Braunschweig. Das muss doch ein Schreibfehler sein! Nada Surf in Braunschweig? Manch einer mag sich beim Lesen der Ankündigungen des Konzerts ungläubig die Augen gerieben haben. Am Donnerstagabend herrschte Klarheit. Es war tatsächlich die New Yorker Indie-Pop-Rock-Institution, die in der sehr gut besuchten Meier Music Hall aufspielte.

„It’s never too late for teenage dreams“, singt Frontmann Matthew Caws im gleichnamigen Song „Teenage Dreams“ sehr treffend, auch an diesem Abend – und spricht damit bestimmt so manchem Besucher aus der Seele: Schön, dass sich mal wieder eine Alternative-Band in die Stadt wagt, die im Regelfall eher im Line-up einschlägiger Festivals oder auf Bühnen urbaner Gefilde zu finden ist.

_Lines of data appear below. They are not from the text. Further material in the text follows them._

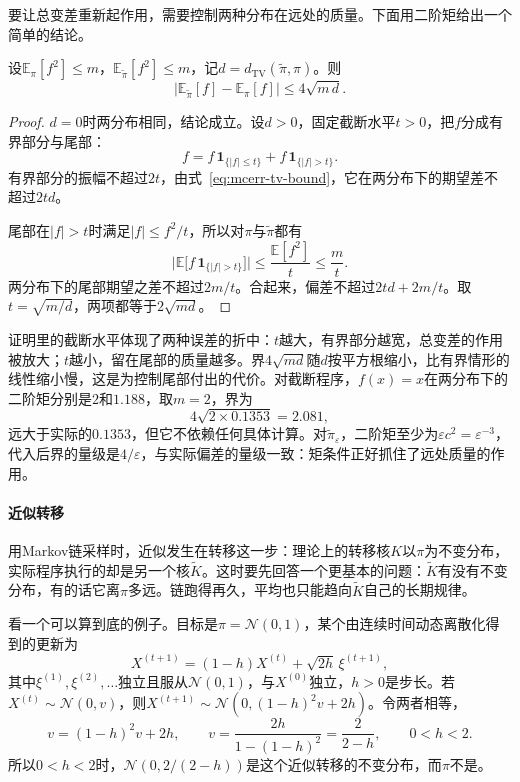 要让总变差重新起作用，需要控制两种分布在远处的质量。下面用二阶矩给出一个简单的结论。

\begin{lemma}[矩控制下的偏差界]
\label{lem:mcerr-moment-tv}
设$\mathbb{E}_{\pi}[f^{2}]\leq m$，$\mathbb{E}_{\tilde{\pi}}[f^{2}]\leq m$，记$d=d_{\mathrm{TV}}(\tilde{\pi},\pi)$。则
\begin{equation}
 \bigl\lvert\mathbb{E}_{\tilde{\pi}}[f]-\mathbb{E}_{\pi}[f]\bigr\rvert\leq4\sqrt{m\,d} .
 \label{eq:mcerr-moment-tv}
\end{equation}
\end{lemma}

\begin{proof}
$d=0$时两分布相同，结论成立。设$d>0$，固定截断水平$t>0$，把$f$分成有界部分与尾部：
\[
 f=f\,\mathbf{1}_{\{\lvert f\rvert\leq t\}}+f\,\mathbf{1}_{\{\lvert f\rvert>t\}} .
\]
有界部分的振幅不超过$2t$，由式~\eqref{eq:mcerr-tv-bound}，它在两分布下的期望差不超过$2td$。

尾部在$\lvert f\rvert>t$时满足$\lvert f\rvert\leq f^{2}/t$，所以对$\pi$与$\tilde{\pi}$都有
\[
 \bigl\lvert\mathbb{E}\bigl[f\,\mathbf{1}_{\{\lvert f\rvert>t\}}\bigr]\bigr\rvert\leq\frac{\mathbb{E}[f^{2}]}{t}\leq\frac{m}{t} .
\]
两分布下的尾部期望之差不超过$2m/t$。合起来，偏差不超过$2td+2m/t$。取$t=\sqrt{m/d}$，两项都等于$2\sqrt{md}$。
\end{proof}

证明里的截断水平体现了两种误差的折中：$t$越大，有界部分越宽，总变差的作用被放大；$t$越小，留在尾部的质量越多。界$4\sqrt{md}$随$d$按平方根缩小，比有界情形的线性缩小慢，这是为控制尾部付出的代价。对截断程序，$f(x)=x$在两分布下的二阶矩分别是$2$和$1.188$，取$m=2$，界为
\[
 4\sqrt{2\times0.1353}=2.081 ,
\]
远大于实际的$0.1353$，但它不依赖任何具体计算。对$\tilde{\pi}_{\varepsilon}$，二阶矩至少为$\varepsilon c^{2}=\varepsilon^{-3}$，代入后界的量级是$4/\varepsilon$，与实际偏差的量级一致：矩条件正好抓住了远处质量的作用。

\paragraph{近似转移}
用Markov链采样时，近似发生在转移这一步：理论上的转移核$K$以$\pi$为不变分布，实际程序执行的却是另一个核$\tilde{K}$。这时要先回答一个更基本的问题：$\tilde{K}$有没有不变分布，有的话它离$\pi$多远。链跑得再久，平均也只能趋向$\tilde{K}$自己的长期规律。

看一个可以算到底的例子。目标是$\pi=\mathcal{N}(0,1)$，某个由连续时间动态离散化得到的更新为
\[
 X^{(t+1)}=(1-h)X^{(t)}+\sqrt{2h}\,\xi^{(t+1)} ,
\]
其中$\xi^{(1)},\xi^{(2)},\dots$独立且服从$\mathcal{N}(0,1)$，与$X^{(0)}$独立，$h>0$是步长。若$X^{(t)}\sim\mathcal{N}(0,v)$，则$X^{(t+1)}\sim\mathcal{N}(0,(1-h)^{2}v+2h)$。令两者相等，
\[
 v=(1-h)^{2}v+2h,\qquad v=\frac{2h}{1-(1-h)^{2}}=\frac{2}{2-h},\qquad 0<h<2 .
\]
所以$0<h<2$时，$\mathcal{N}(0,2/(2-h))$是这个近似转移的不变分布，而$\pi$不是。

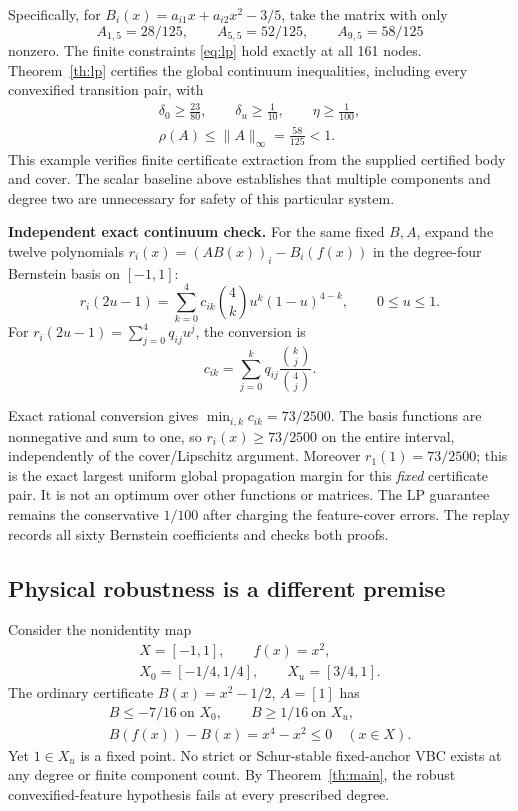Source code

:\documentclass[journal,10pt]{IEEEtran}
\theoremstyle{definition}\newtheorem{definition}{Definition}
\theoremstyle{remark}
\begin{document}
Specifically, for $B_i(x)=a_{i1}x+a_{i2}x^2-3/5$, take the matrix with only
\[
 A_{1,5}=28/125,\qquad A_{5,5}=52/125,\qquad A_{9,5}=58/125
\]
nonzero. The finite constraints \eqref{eq:lp} hold exactly at all 161 nodes. Theorem~\ref{th:lp} certifies the global continuum inequalities, including every convexified transition pair, with
\[
\begin{gathered}
 \delta_0\geq\tfrac{23}{80},\qquad \delta_u\geq\tfrac1{10},\qquad
 \eta\geq\tfrac1{100},\\
 \rho(A)\leq\|A\|_\infty=\tfrac{58}{125}<1.
\end{gathered}
\]
This example verifies finite certificate extraction from the supplied certified body and cover. The scalar baseline above establishes that multiple components and degree two are unnecessary for safety of this particular system.

\textbf{Independent exact continuum check.}
For the same fixed $B,A$, expand the twelve polynomials
$r_i(x)=(AB(x))_i-B_i(f(x))$ in the degree-four Bernstein basis on $[-1,1]$:
\[
 r_i(2u-1)=\sum_{k=0}^4 c_{ik}\binom4k u^k(1-u)^{4-k},
 \qquad 0\leq u\leq1.
\]
For $r_i(2u-1)=\sum_{j=0}^4 q_{ij}u^j$, the conversion is
\[
 c_{ik}=\sum_{j=0}^k q_{ij}\frac{\binom{k}{j}}{\binom{4}{j}}.
\]

Exact rational conversion gives $\min_{i,k}c_{ik}=73/2500$. The basis functions are nonnegative and sum to one, so $r_i(x)\geq73/2500$ on the entire interval, independently of the cover/Lipschitz argument. Moreover $r_1(1)=73/2500$; this is the exact largest uniform global propagation margin for this \emph{fixed} certificate pair. It is not an optimum over other functions or matrices. The LP guarantee remains the conservative $1/100$ after charging the feature-cover errors. The replay records all sixty Bernstein coefficients and checks both proofs.

\subsection{Physical robustness is a different premise}\label{sec:physical}
Consider the nonidentity map
\[
\begin{gathered}
 X=[-1,1],\qquad f(x)=x^2,\\
 X_0=[-1/4,1/4],\qquad X_u=[3/4,1].
\end{gathered}
\]
The ordinary certificate $B(x)=x^2-1/2$, $A=[1]$ has
\[
\begin{gathered}
 B\leq-7/16\ \text{on }X_0,\qquad B\geq1/16\ \text{on }X_u,\\
 B(f(x))-B(x)=x^4-x^2\leq0\quad(x\in X).
\end{gathered}
\]
Yet $1\in X_u$ is a fixed point. No strict or Schur-stable fixed-anchor VBC exists at any degree or finite component count. By Theorem~\ref{th:main}, the robust convexified-feature hypothesis fails at every prescribed degree.
\end{document}
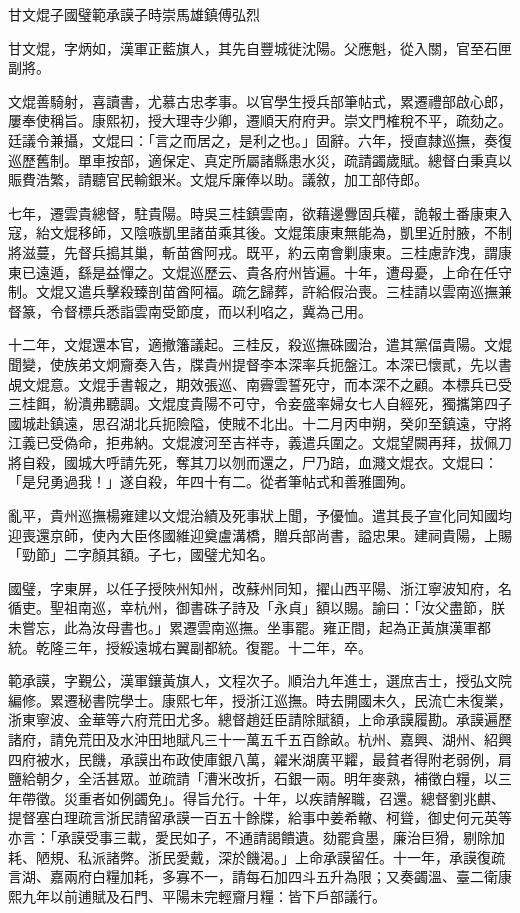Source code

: 
\begin{pinyinscope}
甘文焜子國璧範承謨子時崇馬雄鎮傅弘烈

甘文焜，字炳如，漢軍正藍旗人，其先自豐城徙沈陽。父應魁，從入關，官至石匣副將。

文焜善騎射，喜讀書，尤慕古忠孝事。以官學生授兵部筆帖式，累遷禮部啟心郎，屢奉使稱旨。康熙初，授大理寺少卿，遷順天府府尹。崇文門榷稅不平，疏劾之。廷議令兼攝，文焜曰：「言之而居之，是利之也。」固辭。六年，授直隸巡撫，奏復巡歷舊制。單車按部，適保定、真定所屬諸縣患水災，疏請蠲歲賦。總督白秉真以賑費浩繁，請聽官民輸銀米。文焜斥廉俸以助。議敘，加工部侍郎。

七年，遷雲貴總督，駐貴陽。時吳三桂鎮雲南，欲藉邊釁固兵權，詭報土番康東入寇，紿文焜移師，又陰嗾凱里諸苗乘其後。文焜策康東無能為，凱里近肘腋，不制將滋蔓，先督兵搗其巢，斬苗酋阿戎。既平，約云南會剿康東。三桂慮詐洩，謂康東已遠遁，繇是益憚之。文焜巡歷云、貴各府州皆遍。十年，遭母憂，上命在任守制。文焜又遣兵擊殺臻剖苗酋阿福。疏乞歸葬，許給假治喪。三桂請以雲南巡撫兼督篆，令督標兵悉詣雲南受節度，而以利啗之，冀為己用。

十二年，文焜還本官，適撤籓議起。三桂反，殺巡撫硃國治，遣其黨偪貴陽。文焜聞變，使族弟文炯齎奏入告，牒貴州提督李本深率兵扼盤江。本深已懷貳，先以書覘文焜意。文焜手書報之，期效張巡、南霽雲誓死守，而本深不之顧。本標兵已受三桂餌，紛潰弗聽調。文焜度貴陽不可守，令妾盛率婦女七人自經死，獨攜第四子國城赴鎮遠，思召湖北兵扼險隘，使賊不北出。十二月丙申朔，癸卯至鎮遠，守將江義已受偽命，拒弗納。文焜渡河至吉祥寺，義遣兵圍之。文焜望闕再拜，拔佩刀將自殺，國城大呼請先死，奪其刀以刎而還之，尸乃踣，血濺文焜衣。文焜曰：「是兒勇過我！」遂自殺，年四十有二。從者筆帖式和善雅圖殉。

亂平，貴州巡撫楊雍建以文焜治績及死事狀上聞，予優恤。遣其長子宣化同知國均迎喪還京師，使內大臣佟國維迎奠盧溝橋，贈兵部尚書，謚忠果。建祠貴陽，上賜「勁節」二字顏其額。子七，國璧尤知名。

國璧，字東屏，以任子授陜州知州，改蘇州同知，擢山西平陽、浙江寧波知府，名循吏。聖祖南巡，幸杭州，御書硃子詩及「永貞」額以賜。諭曰：「汝父盡節，朕未嘗忘，此為汝母書也。」累遷雲南巡撫。坐事罷。雍正間，起為正黃旗漢軍都統。乾隆三年，授綏遠城右翼副都統。復罷。十二年，卒。

範承謨，字覲公，漢軍鑲黃旗人，文程次子。順治九年進士，選庶吉士，授弘文院編修。累遷秘書院學士。康熙七年，授浙江巡撫。時去開國未久，民流亡未復業，浙東寧波、金華等六府荒田尤多。總督趙廷臣請除賦額，上命承謨履勘。承謨遍歷諸府，請免荒田及水沖田地賦凡三十一萬五千五百餘畝。杭州、嘉興、湖州、紹興四府被水，民饑，承謨出布政使庫銀八萬，糴米湖廣平糶，最貧者得附老弱例，肩鹽給朝夕，全活甚眾。並疏請「漕米改折，石銀一兩。明年麥熟，補徵白糧，以三年帶徵。災重者如例蠲免」。得旨允行。十年，以疾請解職，召還。總督劉兆麒、提督塞白理疏言浙民請留承謨一百五十餘牒，給事中姜希轍、柯聳，御史何元英等亦言：「承謨受事三載，愛民如子，不通請謁饋遺。劾罷貪墨，廉治巨猾，剔除加耗、陋規、私派諸弊。浙民愛戴，深於饑渴。」上命承謨留任。十一年，承謨復疏言湖、嘉兩府白糧加耗，多寡不一，請每石加四斗五升為限；又奏蠲溫、臺二衛康熙九年以前逋賦及石門、平陽未完輕齎月糧：皆下戶部議行。


\end{pinyinscope}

Das Publikum ist besser gemischt als manches Skatblatt. Fans der ersten Stunden, mittlerweile jenseits der vierzig, sind ebenso zahlreich vertreten, wie die Anfang Zwanzigjährigen. Gemeinsam erleben sie im Meier eine knapp zweistündige, jederzeit solide, bisweilen auch mitreißende Show.
Titel des aktuellen, im Frühjahr erschienenen Albums „The Stars are indifferent to Astronomy“ und ältere Songs halten sich dabei die Waage. Live hat sich die beinahe zwanzig Jahre bestehende Stammformation Matthew Caws (Gesang, Gitarre), Daniel Lorca (Bass) und Ira Elliot (Drums) mit Gitarrist Doug Gillard, der unter anderem für Guided by Voices in die Saiten gegriffen hat, zum Quartett ausgeweitet. Der Start ist mit „Clear Eye Clouded Mind“ und „Waiting for Something“ druckvoll. Die Band präsentiert sich gut gelaunt und angenehm unprätentiös. Sänger Caws scherzt hier und da mit dem Publikum, Schlagzeuger Elliot scheint sichtlich Gefallen an einer Geräusche fabrizierenden Spielzeugpistole gefunden zu haben, während Bassmann Lorca eine Zigarette nach der anderen qualmt. Im ersten Teil des Songs „When I was young“ funktioniert der Stoiker sein Instrument, Hals nach unten, kurzerhand zur Oberkörperstütze um, und greift erst im windmühlrockigen zweiten Part wieder ein. Caws animiert die Besucher bei „Inside of Love“ zum Schunkeln im Takt. Zu einem der wohl schönsten Lieder, die jemals zum Thema Scheitern am Liebesgefühl geschrieben worden sind, biegen sich nun die Körper hin und her. Gottlob: Auch diese etwas skurrile Aktion kann dem fünfminütigen Traum von einem Song nichts von seinem Zauber nehmen. Nach einer Stunde vierzig gibt es drei Zugaben: „See this bones“, „Always love“ und – als Mitgröhl-Rausschmeißer – „Blankest Years“.
Dann geht es für die Band zum Fotosmachen und Signieren an den Merchandisingstand – und zum Quatschen mit den Fans, zum Beispiel über einen gelungenen Konzertabend.